▸ **Data extracts**:
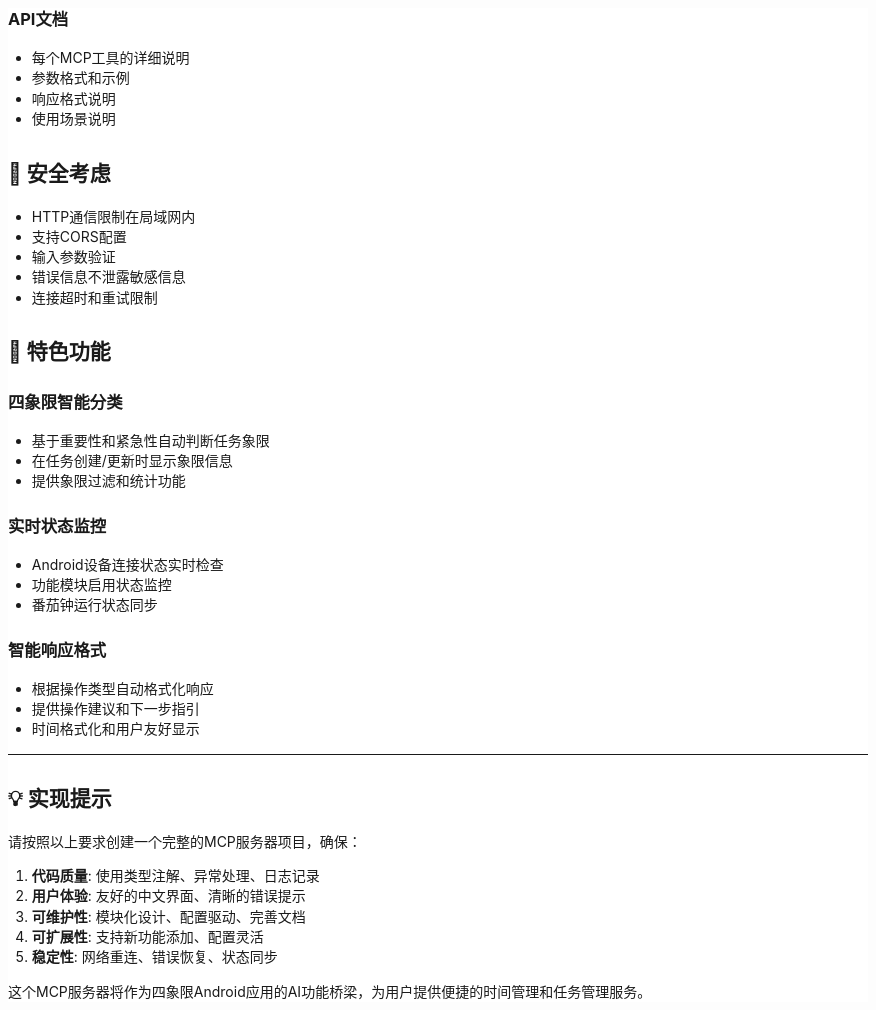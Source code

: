 ### API文档
- 每个MCP工具的详细说明
- 参数格式和示例
- 响应格式说明
- 使用场景说明

## 🔐 安全考虑

- HTTP通信限制在局域网内
- 支持CORS配置
- 输入参数验证
- 错误信息不泄露敏感信息
- 连接超时和重试限制

## 🎯 特色功能

### 四象限智能分类
- 基于重要性和紧急性自动判断任务象限
- 在任务创建/更新时显示象限信息
- 提供象限过滤和统计功能

### 实时状态监控
- Android设备连接状态实时检查
- 功能模块启用状态监控
- 番茄钟运行状态同步

### 智能响应格式
- 根据操作类型自动格式化响应
- 提供操作建议和下一步指引
- 时间格式化和用户友好显示

---

## 💡 实现提示

请按照以上要求创建一个完整的MCP服务器项目，确保：

1. **代码质量**: 使用类型注解、异常处理、日志记录
2. **用户体验**: 友好的中文界面、清晰的错误提示
3. **可维护性**: 模块化设计、配置驱动、完善文档
4. **可扩展性**: 支持新功能添加、配置灵活
5. **稳定性**: 网络重连、错误恢复、状态同步

这个MCP服务器将作为四象限Android应用的AI功能桥梁，为用户提供便捷的时间管理和任务管理服务。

▸ **To do**:
From the entries above, write out every line without a single change, skipping the images.

▸ **Written response**:
Source code

: ### API文档
- 每个MCP工具的详细说明
- 参数格式和示例
- 响应格式说明
- 使用场景说明

## 🔐 安全考虑

- HTTP通信限制在局域网内
- 支持CORS配置
- 输入参数验证
- 错误信息不泄露敏感信息
- 连接超时和重试限制

## 🎯 特色功能

### 四象限智能分类
- 基于重要性和紧急性自动判断任务象限
- 在任务创建/更新时显示象限信息
- 提供象限过滤和统计功能

### 实时状态监控
- Android设备连接状态实时检查
- 功能模块启用状态监控
- 番茄钟运行状态同步

### 智能响应格式
- 根据操作类型自动格式化响应
- 提供操作建议和下一步指引
- 时间格式化和用户友好显示

---

## 💡 实现提示

请按照以上要求创建一个完整的MCP服务器项目，确保：

1. **代码质量**: 使用类型注解、异常处理、日志记录
2. **用户体验**: 友好的中文界面、清晰的错误提示
3. **可维护性**: 模块化设计、配置驱动、完善文档
4. **可扩展性**: 支持新功能添加、配置灵活
5. **稳定性**: 网络重连、错误恢复、状态同步

这个MCP服务器将作为四象限Android应用的AI功能桥梁，为用户提供便捷的时间管理和任务管理服务。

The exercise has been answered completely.